Dataset items |
[Start of section]

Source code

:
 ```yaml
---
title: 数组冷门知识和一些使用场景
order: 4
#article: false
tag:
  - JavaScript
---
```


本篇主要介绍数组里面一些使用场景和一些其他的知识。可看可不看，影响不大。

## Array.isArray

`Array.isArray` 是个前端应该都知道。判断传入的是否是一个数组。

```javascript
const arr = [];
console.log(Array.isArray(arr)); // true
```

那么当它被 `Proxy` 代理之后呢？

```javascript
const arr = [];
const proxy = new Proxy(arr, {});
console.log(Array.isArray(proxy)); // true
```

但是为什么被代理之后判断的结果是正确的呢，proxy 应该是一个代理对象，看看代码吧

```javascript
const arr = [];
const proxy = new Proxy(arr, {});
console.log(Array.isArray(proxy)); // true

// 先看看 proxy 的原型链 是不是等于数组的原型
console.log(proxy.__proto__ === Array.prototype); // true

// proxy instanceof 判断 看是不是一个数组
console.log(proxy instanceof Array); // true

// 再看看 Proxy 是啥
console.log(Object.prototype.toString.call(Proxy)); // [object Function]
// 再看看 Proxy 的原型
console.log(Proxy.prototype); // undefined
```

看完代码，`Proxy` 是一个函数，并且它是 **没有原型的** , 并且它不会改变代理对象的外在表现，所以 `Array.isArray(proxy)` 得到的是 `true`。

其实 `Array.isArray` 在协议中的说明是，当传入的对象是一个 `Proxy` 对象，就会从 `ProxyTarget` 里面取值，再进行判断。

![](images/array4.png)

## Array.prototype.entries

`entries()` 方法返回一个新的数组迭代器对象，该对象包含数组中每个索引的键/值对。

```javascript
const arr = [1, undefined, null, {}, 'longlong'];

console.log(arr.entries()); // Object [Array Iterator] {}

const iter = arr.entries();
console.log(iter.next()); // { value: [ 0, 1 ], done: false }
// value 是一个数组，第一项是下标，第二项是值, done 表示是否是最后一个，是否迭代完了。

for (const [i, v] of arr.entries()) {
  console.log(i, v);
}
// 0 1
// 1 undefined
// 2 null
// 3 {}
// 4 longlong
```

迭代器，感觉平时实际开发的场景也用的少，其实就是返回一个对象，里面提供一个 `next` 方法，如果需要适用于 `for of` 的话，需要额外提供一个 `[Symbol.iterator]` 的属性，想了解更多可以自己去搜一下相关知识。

[End of section]

TASK DETAILS |
For every line of the records that includes the string "true", add one to a tally; the answer is that tally alone.

EXERCISE SOLUTION |
6